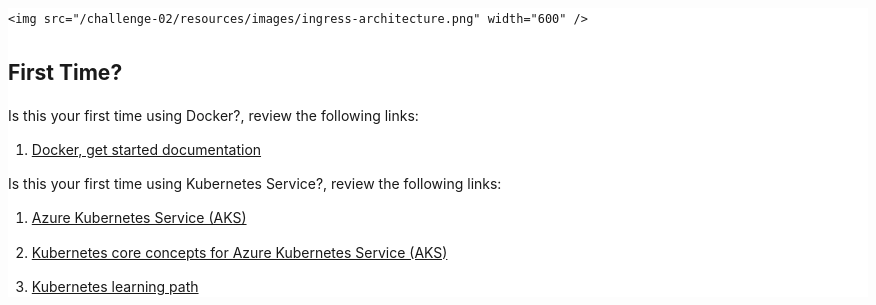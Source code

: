     <img src="/challenge-02/resources/images/ingress-architecture.png" width="600" />
</div>

## First Time?

Is this your first time using Docker?, review the following links:

1. <a href="https://docs.docker.com/get-started/" target="_blank">Docker, get started documentation</a>

Is this your first time using Kubernetes Service?, review the following links:

1. <a href="https://docs.microsoft.com/en-us/azure/aks/intro-kubernetes" target="_blank">Azure Kubernetes Service (AKS)</a>

2. <a href="https://docs.microsoft.com/en-us/azure/aks/concepts-clusters-workloads" target="_blank">Kubernetes core concepts for Azure Kubernetes Service (AKS)</a>

3. <a href="https://azure.microsoft.com/en-us/resources/kubernetes-learning-path/" target="_blank">Kubernetes learning path</a>
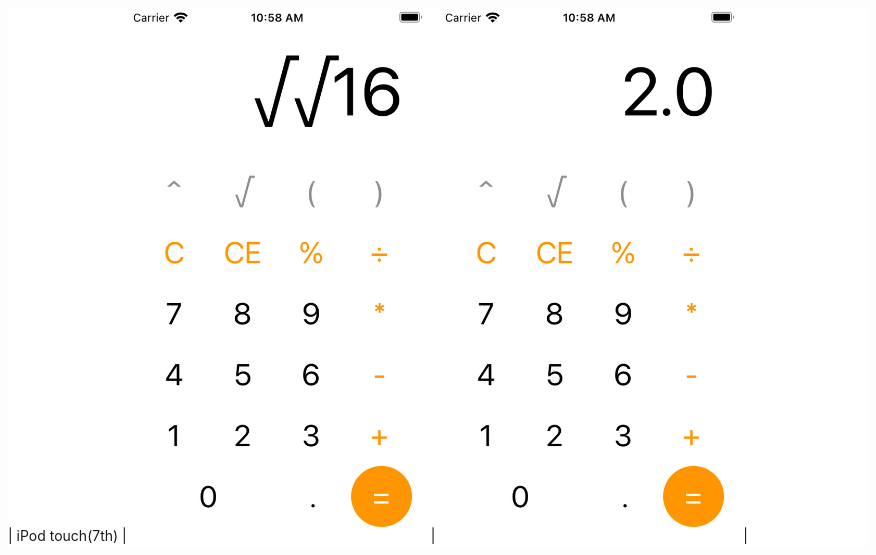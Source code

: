 | iPod touch(7th) |<img src="./images/swiftui/ipod1.png" width="300" /> | <img src="./images/swiftui/ipod1r.png" width="300" /> |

####

■ WHAT NEEDS TO BE DONE:
Say again, word for word, the lines beginning at the top of the data and ending with the line that has "Is this your first time using Kubernetes". Skip the pictures.

■ TASK RESULT:
Source code

:     <img src="/challenge-02/resources/images/ingress-architecture.png" width="600" />
</div>

## First Time?

Is this your first time using Docker?, review the following links:

1. <a href="https://docs.docker.com/get-started/" target="_blank">Docker, get started documentation</a>

Is this your first time using Kubernetes Service?, review the following links:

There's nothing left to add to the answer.